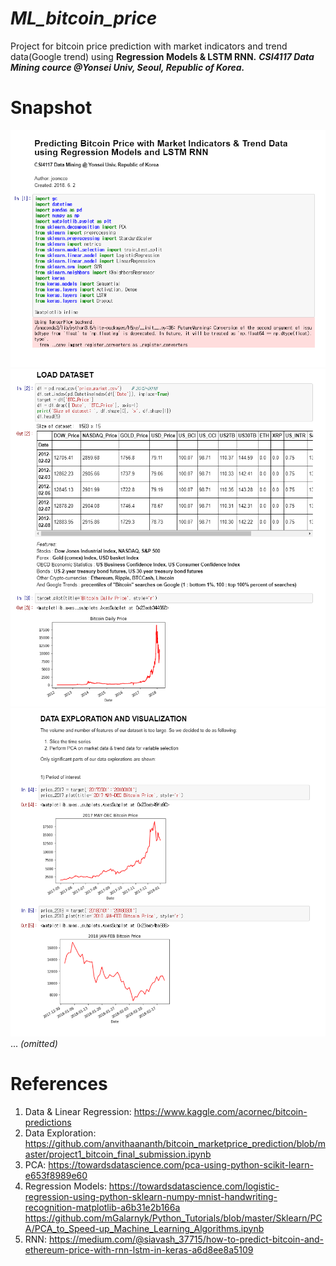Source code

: # <i>ML_bitcoin_price</i>
Project for bitcoin price prediction with market indicators and trend data(Google trend) using <b>Regression Models & LSTM RNN.</b> <b><i>CSI4117 Data Mining cource @Yonsei Univ, Seoul, Republic of Korea.</i></b>

# Snapshot
![snap_0.PNG](./readme_image/snap_0.PNG)
![snap_1.PNG](./readme_image/snap_1.PNG)
![snap_2.PNG](./readme_image/snap_2.PNG)
...
<i>(omitted)</i>
# References
1) Data & Linear Regression:
https://www.kaggle.com/acornec/bitcoin-predictions
2) Data Exploration:
https://github.com/anvithaananth/bitcoin_marketprice_prediction/blob/master/project1_bitcoin_final_submission.ipynb
3) PCA:
https://towardsdatascience.com/pca-using-python-scikit-learn-e653f8989e60
4) Regression Models:
https://towardsdatascience.com/logistic-regression-using-python-sklearn-numpy-mnist-handwriting-recognition-matplotlib-a6b31e2b166a
https://github.com/mGalarnyk/Python_Tutorials/blob/master/Sklearn/PCA/PCA_to_Speed-up_Machine_Learning_Algorithms.ipynb
5) RNN:
https://medium.com/@siavash_37715/how-to-predict-bitcoin-and-ethereum-price-with-rnn-lstm-in-keras-a6d8ee8a5109
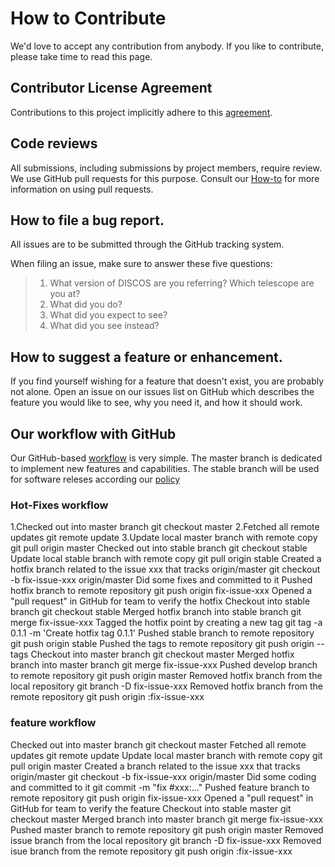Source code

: # How to Contribute

We'd love to accept any contribution from anybody. If you like to contribute, please take time to 
read this page.

## Contributor License Agreement

Contributions to this project implicitly adhere to this [agreement](https://discos.readthedocs.io/en/latest/license.html).

## Code reviews

All submissions, including submissions by project members, require review. We
use GitHub pull requests for this purpose. Consult our
[How-to](https://discos.readthedocs.io/en/latest/developer/howto/github/branch_and_merge.html#generating-a-pull-request) for more
information on using pull requests.

## How to file a bug report.

All issues are to be submitted through the GitHub tracking system.

When filing an issue, make sure to answer these five questions:

> 1. What version of DISCOS are you referring? Which telescope are you at?
> 2. What did you do?
> 3. What did you expect to see?
> 4. What did you see instead?

## How to suggest a feature or enhancement.

If you find yourself wishing for a feature that doesn't exist, you are probably not alone. 
Open an issue on our issues list on GitHub which describes the feature you would like to see, 
why you need it, and how it should work.

## Our workflow with GitHub

Our GitHub-based [workflow](https://discos.readthedocs.io/en/latest/developer/howto/github/index.html)  is very simple. The master branch is dedicated to implement new features and capabilities.
The stable branch will be used for software releses according our [policy](https://discos.readthedocs.io/en/latest/developer/releasing.html)

### Hot-Fixes workflow

1.Checked out into master branch
git checkout master
2.Fetched all remote updates
git remote update
3.Update local master branch with remote copy
git pull origin master
Checked out into stable branch
git checkout stable
Update local stable branch with remote copy
git pull origin stable
Created a hotfix branch related to the issue xxx that tracks origin/master
git checkout -b fix-issue-xxx origin/master
Did some fixes and committed to it
Pushed hotfix branch to remote repository
git push origin fix-issue-xxx
Opened a "pull request" in GitHub for team to verify the hotfix
Checkout into stable branch
git checkout stable
Merged hotfix branch into stable branch
git merge fix-issue-xxx
Tagged the hotfix point by creating a new tag
git tag -a 0.1.1 -m 'Create hotfix tag 0.1.1'
Pushed stable branch to remote repository
git push origin stable
Pushed the tags to remote repository
git push origin --tags
Checkout into master branch
git checkout master
Merged hotfix branch into master branch
git merge fix-issue-xxx
Pushed develop branch to remote repository
git push origin master
Removed hotfix branch from the local repository
git branch -D fix-issue-xxx
Removed hotfix branch from the remote repository
git push origin :fix-issue-xxx

### feature workflow

Checked out into master branch
git checkout master
Fetched all remote updates
git remote update
Update local master branch with remote copy
git pull origin master
Created a branch related to the issue xxx that tracks origin/master
git checkout -b fix-issue-xxx origin/master
Did some coding and committed to it
git commit -m "fix #xxx:…"
Pushed feature branch to remote repository
git push origin fix-issue-xxx
Opened a "pull request" in GitHub for team to verify the feature
Checkout into stable master
git checkout master
Merged branch into master branch
git merge fix-issue-xxx
Pushed master branch to remote repository
git push origin master
Removed issue branch from the local repository
git branch -D fix-issue-xxx
Removed isue branch from the remote repository
git push origin :fix-issue-xxx



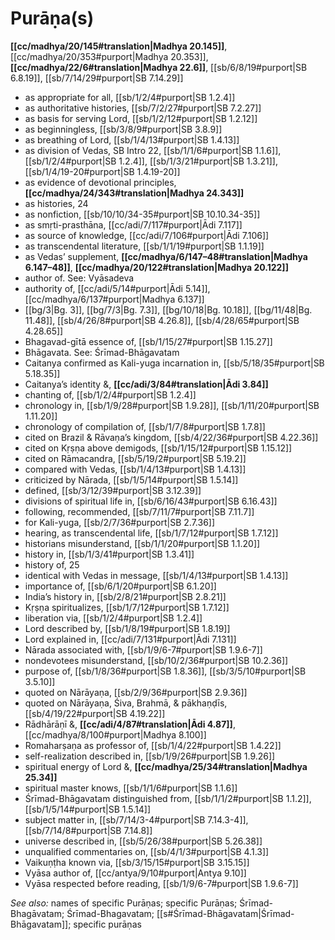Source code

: # Purāṇa(s)

**[[cc/madhya/20/145#translation|Madhya 20.145]]**, [[cc/madhya/20/353#purport|Madhya 20.353]], **[[cc/madhya/22/6#translation|Madhya 22.6]]**, [[sb/6/8/19#purport|SB 6.8.19]], [[sb/7/14/29#purport|SB 7.14.29]]

* as appropriate for all, [[sb/1/2/4#purport|SB 1.2.4]]
* as authoritative histories, [[sb/7/2/27#purport|SB 7.2.27]]
* as basis for serving Lord, [[sb/1/2/12#purport|SB 1.2.12]]
* as beginningless, [[sb/3/8/9#purport|SB 3.8.9]]
* as breathing of Lord, [[sb/1/4/13#purport|SB 1.4.13]]
* as division of Vedas, SB Intro 22, [[sb/1/1/6#purport|SB 1.1.6]], [[sb/1/2/4#purport|SB 1.2.4]], [[sb/1/3/21#purport|SB 1.3.21]], [[sb/1/4/19-20#purport|SB 1.4.19-20]]
* as evidence of devotional principles, **[[cc/madhya/24/343#translation|Madhya 24.343]]**
* as histories, 24 
* as nonfiction, [[sb/10/10/34-35#purport|SB 10.10.34-35]]
* as smṛti-prasthāna, [[cc/adi/7/117#purport|Ādi 7.117]]
* as source of knowledge, [[cc/adi/7/106#purport|Ādi 7.106]]
* as transcendental literature, [[sb/1/1/19#purport|SB 1.1.19]]
* as Vedas’ supplement, **[[cc/madhya/6/147–48#translation|Madhya 6.147–48]]**, **[[cc/madhya/20/122#translation|Madhya 20.122]]**
* author of. See: Vyāsadeva 
* authority of, [[cc/adi/5/14#purport|Ādi 5.14]], [[cc/madhya/6/137#purport|Madhya 6.137]]
*  [[bg/3|Bg. 3]], [[bg/7/3|Bg. 7.3]], [[bg/10/18|Bg. 10.18]], [[bg/11/48|Bg. 11.48]], [[sb/4/26/8#purport|SB 4.26.8]], [[sb/4/28/65#purport|SB 4.28.65]]
* Bhagavad-gītā essence of, [[sb/1/15/27#purport|SB 1.15.27]]
* Bhāgavata. See: Śrīmad-Bhāgavatam 
* Caitanya confirmed as Kali-yuga incarnation in, [[sb/5/18/35#purport|SB 5.18.35]]
* Caitanya’s identity &, **[[cc/adi/3/84#translation|Ādi 3.84]]**
* chanting of, [[sb/1/2/4#purport|SB 1.2.4]]
* chronology in, [[sb/1/9/28#purport|SB 1.9.28]], [[sb/1/11/20#purport|SB 1.11.20]]
* chronology of compilation of, [[sb/1/7/8#purport|SB 1.7.8]]
* cited on Brazil & Rāvaṇa’s kingdom, [[sb/4/22/36#purport|SB 4.22.36]]
* cited on Kṛṣṇa above demigods, [[sb/1/15/12#purport|SB 1.15.12]]
* cited on Rāmacandra, [[sb/5/19/2#purport|SB 5.19.2]]
* compared with Vedas, [[sb/1/4/13#purport|SB 1.4.13]]
* criticized by Nārada, [[sb/1/5/14#purport|SB 1.5.14]]
* defined, [[sb/3/12/39#purport|SB 3.12.39]]
* divisions of spiritual life in, [[sb/6/16/43#purport|SB 6.16.43]]
* following, recommended, [[sb/7/11/7#purport|SB 7.11.7]]
* for Kali-yuga, [[sb/2/7/36#purport|SB 2.7.36]]
* hearing, as transcendental life, [[sb/1/7/12#purport|SB 1.7.12]]
* historians misunderstand, [[sb/1/1/20#purport|SB 1.1.20]]
* history in, [[sb/1/3/41#purport|SB 1.3.41]]
* history of, 25 
* identical with Vedas in message, [[sb/1/4/13#purport|SB 1.4.13]]
* importance of, [[sb/6/1/20#purport|SB 6.1.20]]
* India’s history in, [[sb/2/8/21#purport|SB 2.8.21]]
* Kṛṣṇa spiritualizes, [[sb/1/7/12#purport|SB 1.7.12]]
* liberation via, [[sb/1/2/4#purport|SB 1.2.4]]
* Lord described by, [[sb/1/8/19#purport|SB 1.8.19]]
* Lord explained in, [[cc/adi/7/131#purport|Ādi 7.131]]
* Nārada associated with, [[sb/1/9/6-7#purport|SB 1.9.6-7]]
* nondevotees misunderstand, [[sb/10/2/36#purport|SB 10.2.36]]
* purpose of, [[sb/1/8/36#purport|SB 1.8.36]], [[sb/3/5/10#purport|SB 3.5.10]]
* quoted on Nārāyaṇa, [[sb/2/9/36#purport|SB 2.9.36]]
* quoted on Nārāyaṇa, Śiva, Brahmā, & pākhaṇḍīs, [[sb/4/19/22#purport|SB 4.19.22]]
* Rādhārāṇī &, **[[cc/adi/4/87#translation|Ādi 4.87]]**, [[cc/madhya/8/100#purport|Madhya 8.100]]
* Romaharṣaṇa as professor of, [[sb/1/4/22#purport|SB 1.4.22]]
* self-realization described in, [[sb/1/9/26#purport|SB 1.9.26]]
* spiritual energy of Lord &, **[[cc/madhya/25/34#translation|Madhya 25.34]]**
* spiritual master knows, [[sb/1/1/6#purport|SB 1.1.6]]
* Śrīmad-Bhāgavatam distinguished from, [[sb/1/1/2#purport|SB 1.1.2]], [[sb/1/5/14#purport|SB 1.5.14]]
* subject matter in, [[sb/7/14/3-4#purport|SB 7.14.3-4]], [[sb/7/14/8#purport|SB 7.14.8]]
* universe described in, [[sb/5/26/38#purport|SB 5.26.38]]
* unqualified commentaries on, [[sb/4/1/3#purport|SB 4.1.3]]
* Vaikuṇṭha known via, [[sb/3/15/15#purport|SB 3.15.15]]
* Vyāsa author of, [[cc/antya/9/10#purport|Antya 9.10]]
* Vyāsa respected before reading, [[sb/1/9/6-7#purport|SB 1.9.6-7]]

*See also:* names of specific Purāṇas; specific Purāṇas; Śrīmad-Bhagāvatam; Śrīmad-Bhagavatam; [[s#Śrīmad-Bhāgavatam|Śrīmad-Bhāgavatam]]; specific purāṇas
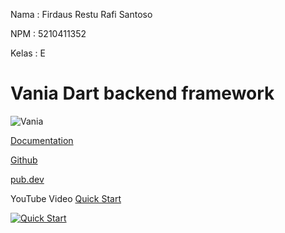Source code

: Nama   : Firdaus Restu Rafi Santoso 

NPM    : 5210411352 

Kelas  : E
# Vania Dart backend framework

![Vania](https://vdart.dev/img/logo.png)

[Documentation](https://vdart.dev)

[Github](https://github.com/vania-dart/framework)

[pub.dev](https://pub.dev/packages/vania)

YouTube Video [Quick Start](https://www.youtube.com/watch?v=k8ol0F4bDKs)

[![Quick Start](http://img.youtube.com/vi/k8ol0F4bDKs/0.jpg)](https://www.youtube.com/watch?v=k8ol0F4bDKs "Quick Start")
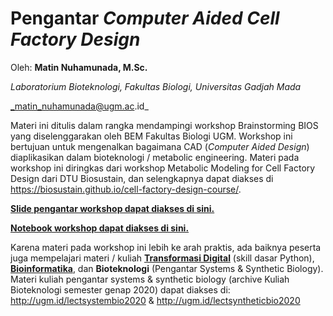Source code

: # Pengantar _Computer Aided Cell Factory Design_
Oleh: **Matin Nuhamunada, M.Sc.**

_Laboratorium Bioteknologi, Fakultas Biologi, Universitas Gadjah Mada_

_matin_nuhamunada@ugm.ac.id_

Materi ini ditulis dalam rangka mendampingi workshop Brainstorming BIOS yang diselenggarakan oleh BEM Fakultas Biologi UGM. Workshop ini bertujuan untuk mengenalkan bagaimana CAD (_Computer Aided Design_) diaplikasikan dalam bioteknologi / metabolic engineering. Materi pada workshop ini diringkas dari workshop Metabolic Modeling for Cell Factory Design dari DTU Biosustain, dan selengkapnya dapat diakses di https://biosustain.github.io/cell-factory-design-course/.

[**Slide pengantar workshop dapat diakses di sini.**](cell-factory-design-ugm-2021.pdf)

[**Notebook workshop dapat diakses di sini.**](https://nbviewer.jupyter.org/github/lab-biotek-bio-ugm/cobra-workshop/blob/main/cell-factory-design-ugm-2021.ipynb)

Karena materi pada workshop ini lebih ke arah praktis, ada baiknya peserta juga mempelajari materi / kuliah [**Transformasi Digital**](https://elok.ugm.ac.id/course/view.php?id=632) (skill dasar Python), [**Bioinformatika**](https://elok.ugm.ac.id/course/view.php?id=1136), dan **Bioteknologi** (Pengantar Systems & Synthetic Biology). Materi kuliah pengantar systems & synthetic biology (archive Kuliah Bioteknologi semester genap 2020) dapat diakses di: http://ugm.id/lectsystembio2020 & http://ugm.id/lectsyntheticbio2020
====
REQUIRED ACTION -> Nothing but an exact copy belongs in the answer: the lines from the top of the records through the line containing "1) Data & Linear", minus the pictures.

TASK SOLUTION ->
Source code

: # <i>ML_bitcoin_price</i>
Project for bitcoin price prediction with market indicators and trend data(Google trend) using <b>Regression Models & LSTM RNN.</b> <b><i>CSI4117 Data Mining cource @Yonsei Univ, Seoul, Republic of Korea.</i></b>

# Snapshot
![snap_0.PNG](./readme_image/snap_0.PNG)
![snap_1.PNG](./readme_image/snap_1.PNG)
![snap_2.PNG](./readme_image/snap_2.PNG)
...
<i>(omitted)</i>
# References
1) Data & Linear Regression:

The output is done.